[Stored entries]
============================================================

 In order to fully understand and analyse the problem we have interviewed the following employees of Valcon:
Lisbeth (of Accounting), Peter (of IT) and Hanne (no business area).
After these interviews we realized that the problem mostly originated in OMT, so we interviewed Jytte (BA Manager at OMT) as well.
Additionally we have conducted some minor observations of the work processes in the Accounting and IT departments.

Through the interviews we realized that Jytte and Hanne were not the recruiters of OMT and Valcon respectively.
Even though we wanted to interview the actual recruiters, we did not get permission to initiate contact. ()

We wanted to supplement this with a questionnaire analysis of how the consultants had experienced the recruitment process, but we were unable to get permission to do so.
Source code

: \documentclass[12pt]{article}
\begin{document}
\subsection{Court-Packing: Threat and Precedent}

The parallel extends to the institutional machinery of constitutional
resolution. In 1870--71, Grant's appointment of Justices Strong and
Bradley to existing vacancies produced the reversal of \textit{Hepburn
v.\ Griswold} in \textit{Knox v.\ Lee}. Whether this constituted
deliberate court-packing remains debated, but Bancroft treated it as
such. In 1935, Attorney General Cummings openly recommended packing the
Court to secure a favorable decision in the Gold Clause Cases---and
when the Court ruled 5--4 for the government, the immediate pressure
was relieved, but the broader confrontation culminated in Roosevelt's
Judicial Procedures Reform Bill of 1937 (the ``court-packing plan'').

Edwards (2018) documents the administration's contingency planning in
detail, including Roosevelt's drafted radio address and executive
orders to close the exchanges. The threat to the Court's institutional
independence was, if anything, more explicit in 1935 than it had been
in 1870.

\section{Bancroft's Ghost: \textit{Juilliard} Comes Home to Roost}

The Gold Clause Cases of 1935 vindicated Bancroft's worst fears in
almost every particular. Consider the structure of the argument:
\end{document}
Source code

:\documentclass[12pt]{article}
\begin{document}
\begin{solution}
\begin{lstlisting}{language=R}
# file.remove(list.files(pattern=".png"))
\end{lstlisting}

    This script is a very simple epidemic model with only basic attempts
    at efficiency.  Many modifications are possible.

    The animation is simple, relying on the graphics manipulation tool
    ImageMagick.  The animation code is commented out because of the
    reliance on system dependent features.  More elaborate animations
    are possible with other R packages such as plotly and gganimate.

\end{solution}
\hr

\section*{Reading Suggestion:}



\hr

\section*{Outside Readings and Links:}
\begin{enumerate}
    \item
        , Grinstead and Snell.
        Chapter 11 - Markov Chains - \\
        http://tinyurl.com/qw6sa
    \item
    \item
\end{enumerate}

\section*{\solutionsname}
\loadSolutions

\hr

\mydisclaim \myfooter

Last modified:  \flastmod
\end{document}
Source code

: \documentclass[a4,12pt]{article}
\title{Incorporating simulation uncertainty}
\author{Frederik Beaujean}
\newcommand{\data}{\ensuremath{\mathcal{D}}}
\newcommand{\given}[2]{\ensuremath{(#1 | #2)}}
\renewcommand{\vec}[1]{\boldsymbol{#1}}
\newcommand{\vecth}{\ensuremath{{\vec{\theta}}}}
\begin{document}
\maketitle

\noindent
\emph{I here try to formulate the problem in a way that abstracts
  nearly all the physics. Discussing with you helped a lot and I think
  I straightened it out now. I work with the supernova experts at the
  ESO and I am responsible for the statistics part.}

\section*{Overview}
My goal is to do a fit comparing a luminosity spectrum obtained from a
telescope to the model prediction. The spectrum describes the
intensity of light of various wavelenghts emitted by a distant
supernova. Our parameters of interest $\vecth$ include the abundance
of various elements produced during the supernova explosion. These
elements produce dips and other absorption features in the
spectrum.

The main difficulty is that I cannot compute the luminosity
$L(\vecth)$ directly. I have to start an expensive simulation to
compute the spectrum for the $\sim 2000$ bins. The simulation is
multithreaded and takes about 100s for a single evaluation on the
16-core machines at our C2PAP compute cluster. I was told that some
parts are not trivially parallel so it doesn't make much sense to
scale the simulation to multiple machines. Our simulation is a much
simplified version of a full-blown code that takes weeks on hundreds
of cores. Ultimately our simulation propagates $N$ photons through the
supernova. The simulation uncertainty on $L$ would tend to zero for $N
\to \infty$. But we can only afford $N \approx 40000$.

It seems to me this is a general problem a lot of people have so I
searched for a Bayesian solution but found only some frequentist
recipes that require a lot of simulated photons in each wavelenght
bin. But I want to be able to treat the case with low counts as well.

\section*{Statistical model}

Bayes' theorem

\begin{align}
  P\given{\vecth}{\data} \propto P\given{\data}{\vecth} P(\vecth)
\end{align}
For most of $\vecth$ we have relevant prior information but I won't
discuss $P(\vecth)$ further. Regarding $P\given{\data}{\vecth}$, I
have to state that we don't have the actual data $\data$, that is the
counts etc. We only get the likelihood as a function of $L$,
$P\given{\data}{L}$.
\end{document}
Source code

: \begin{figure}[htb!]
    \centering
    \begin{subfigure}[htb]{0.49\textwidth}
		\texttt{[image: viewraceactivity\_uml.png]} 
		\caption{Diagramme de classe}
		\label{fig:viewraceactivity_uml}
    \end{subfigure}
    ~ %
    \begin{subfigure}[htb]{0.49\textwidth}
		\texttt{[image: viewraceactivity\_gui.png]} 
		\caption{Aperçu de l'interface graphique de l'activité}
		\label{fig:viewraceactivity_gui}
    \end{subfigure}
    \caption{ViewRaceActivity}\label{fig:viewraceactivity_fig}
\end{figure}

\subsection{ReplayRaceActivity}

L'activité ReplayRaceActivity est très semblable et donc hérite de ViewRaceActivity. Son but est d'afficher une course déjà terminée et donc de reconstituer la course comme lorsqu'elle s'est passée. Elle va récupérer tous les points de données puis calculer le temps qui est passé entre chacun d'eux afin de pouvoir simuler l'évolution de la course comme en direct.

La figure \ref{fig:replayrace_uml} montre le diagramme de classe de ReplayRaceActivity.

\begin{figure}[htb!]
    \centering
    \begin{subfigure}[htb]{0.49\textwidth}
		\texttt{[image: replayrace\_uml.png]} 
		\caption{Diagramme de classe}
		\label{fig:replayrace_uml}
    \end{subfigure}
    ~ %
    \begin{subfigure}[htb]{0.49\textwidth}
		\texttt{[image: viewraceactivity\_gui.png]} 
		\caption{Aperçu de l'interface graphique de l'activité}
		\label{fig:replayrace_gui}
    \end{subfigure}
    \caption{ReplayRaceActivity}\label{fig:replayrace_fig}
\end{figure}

============================================================

* _YOUR OBJECTIVE_
Each record above, from first to last, should be written out again exactly.

* _ANSWER SECTION_
 In order to fully understand and analyse the problem we have interviewed the following employees of Valcon:
Lisbeth (of Accounting), Peter (of IT) and Hanne (no business area).
After these interviews we realized that the problem mostly originated in OMT, so we interviewed Jytte (BA Manager at OMT) as well.
Additionally we have conducted some minor observations of the work processes in the Accounting and IT departments.

Through the interviews we realized that Jytte and Hanne were not the recruiters of OMT and Valcon respectively.
Even though we wanted to interview the actual recruiters, we did not get permission to initiate contact. ()

We wanted to supplement this with a questionnaire analysis of how the consultants had experienced the recruitment process, but we were unable to get permission to do so.
Source code

: \documentclass[12pt]{article}
\begin{document}
\subsection{Court-Packing: Threat and Precedent}

The parallel extends to the institutional machinery of constitutional
resolution. In 1870--71, Grant's appointment of Justices Strong and
Bradley to existing vacancies produced the reversal of \textit{Hepburn
v.\ Griswold} in \textit{Knox v.\ Lee}. Whether this constituted
deliberate court-packing remains debated, but Bancroft treated it as
such. In 1935, Attorney General Cummings openly recommended packing the
Court to secure a favorable decision in the Gold Clause Cases---and
when the Court ruled 5--4 for the government, the immediate pressure
was relieved, but the broader confrontation culminated in Roosevelt's
Judicial Procedures Reform Bill of 1937 (the ``court-packing plan'').

Edwards (2018) documents the administration's contingency planning in
detail, including Roosevelt's drafted radio address and executive
orders to close the exchanges. The threat to the Court's institutional
independence was, if anything, more explicit in 1935 than it had been
in 1870.

\section{Bancroft's Ghost: \textit{Juilliard} Comes Home to Roost}

The Gold Clause Cases of 1935 vindicated Bancroft's worst fears in
almost every particular. Consider the structure of the argument:
\end{document}
Source code

:\documentclass[12pt]{article}
\begin{document}
\begin{solution}
\begin{lstlisting}{language=R}
# file.remove(list.files(pattern=".png"))
\end{lstlisting}

    This script is a very simple epidemic model with only basic attempts
    at efficiency.  Many modifications are possible.

    The animation is simple, relying on the graphics manipulation tool
    ImageMagick.  The animation code is commented out because of the
    reliance on system dependent features.  More elaborate animations
    are possible with other R packages such as plotly and gganimate.

\end{solution}
\hr

\section*{Reading Suggestion:}



\hr

\section*{Outside Readings and Links:}
\begin{enumerate}
    \item
        , Grinstead and Snell.
        Chapter 11 - Markov Chains - \\
        http://tinyurl.com/qw6sa
    \item
    \item
\end{enumerate}

\section*{\solutionsname}
\loadSolutions

\hr

\mydisclaim \myfooter

Last modified:  \flastmod
\end{document}
Source code

: \documentclass[a4,12pt]{article}
\title{Incorporating simulation uncertainty}
\author{Frederik Beaujean}
\newcommand{\data}{\ensuremath{\mathcal{D}}}
\newcommand{\given}[2]{\ensuremath{(#1 | #2)}}
\renewcommand{\vec}[1]{\boldsymbol{#1}}
\newcommand{\vecth}{\ensuremath{{\vec{\theta}}}}
\begin{document}
\maketitle

\noindent
\emph{I here try to formulate the problem in a way that abstracts
  nearly all the physics. Discussing with you helped a lot and I think
  I straightened it out now. I work with the supernova experts at the
  ESO and I am responsible for the statistics part.}

\section*{Overview}
My goal is to do a fit comparing a luminosity spectrum obtained from a
telescope to the model prediction. The spectrum describes the
intensity of light of various wavelenghts emitted by a distant
supernova. Our parameters of interest $\vecth$ include the abundance
of various elements produced during the supernova explosion. These
elements produce dips and other absorption features in the
spectrum.

The main difficulty is that I cannot compute the luminosity
$L(\vecth)$ directly. I have to start an expensive simulation to
compute the spectrum for the $\sim 2000$ bins. The simulation is
multithreaded and takes about 100s for a single evaluation on the
16-core machines at our C2PAP compute cluster. I was told that some
parts are not trivially parallel so it doesn't make much sense to
scale the simulation to multiple machines. Our simulation is a much
simplified version of a full-blown code that takes weeks on hundreds
of cores. Ultimately our simulation propagates $N$ photons through the
supernova. The simulation uncertainty on $L$ would tend to zero for $N
\to \infty$. But we can only afford $N \approx 40000$.

It seems to me this is a general problem a lot of people have so I
searched for a Bayesian solution but found only some frequentist
recipes that require a lot of simulated photons in each wavelenght
bin. But I want to be able to treat the case with low counts as well.

\section*{Statistical model}

Bayes' theorem

\begin{align}
  P\given{\vecth}{\data} \propto P\given{\data}{\vecth} P(\vecth)
\end{align}
For most of $\vecth$ we have relevant prior information but I won't
discuss $P(\vecth)$ further. Regarding $P\given{\data}{\vecth}$, I
have to state that we don't have the actual data $\data$, that is the
counts etc. We only get the likelihood as a function of $L$,
$P\given{\data}{L}$.
\end{document}
Source code

: \begin{figure}[htb!]
    \centering
    \begin{subfigure}[htb]{0.49\textwidth}
		\texttt{[image: viewraceactivity\_uml.png]} 
		\caption{Diagramme de classe}
		\label{fig:viewraceactivity_uml}
    \end{subfigure}
    ~ %
    \begin{subfigure}[htb]{0.49\textwidth}
		\texttt{[image: viewraceactivity\_gui.png]} 
		\caption{Aperçu de l'interface graphique de l'activité}
		\label{fig:viewraceactivity_gui}
    \end{subfigure}
    \caption{ViewRaceActivity}\label{fig:viewraceactivity_fig}
\end{figure}

\subsection{ReplayRaceActivity}

L'activité ReplayRaceActivity est très semblable et donc hérite de ViewRaceActivity. Son but est d'afficher une course déjà terminée et donc de reconstituer la course comme lorsqu'elle s'est passée. Elle va récupérer tous les points de données puis calculer le temps qui est passé entre chacun d'eux afin de pouvoir simuler l'évolution de la course comme en direct.

La figure \ref{fig:replayrace_uml} montre le diagramme de classe de ReplayRaceActivity.

\begin{figure}[htb!]
    \centering
    \begin{subfigure}[htb]{0.49\textwidth}
		\texttt{[image: replayrace\_uml.png]} 
		\caption{Diagramme de classe}
		\label{fig:replayrace_uml}
    \end{subfigure}
    ~ %
    \begin{subfigure}[htb]{0.49\textwidth}
		\texttt{[image: viewraceactivity\_gui.png]} 
		\caption{Aperçu de l'interface graphique de l'activité}
		\label{fig:replayrace_gui}
    \end{subfigure}
    \caption{ReplayRaceActivity}\label{fig:replayrace_fig}
\end{figure}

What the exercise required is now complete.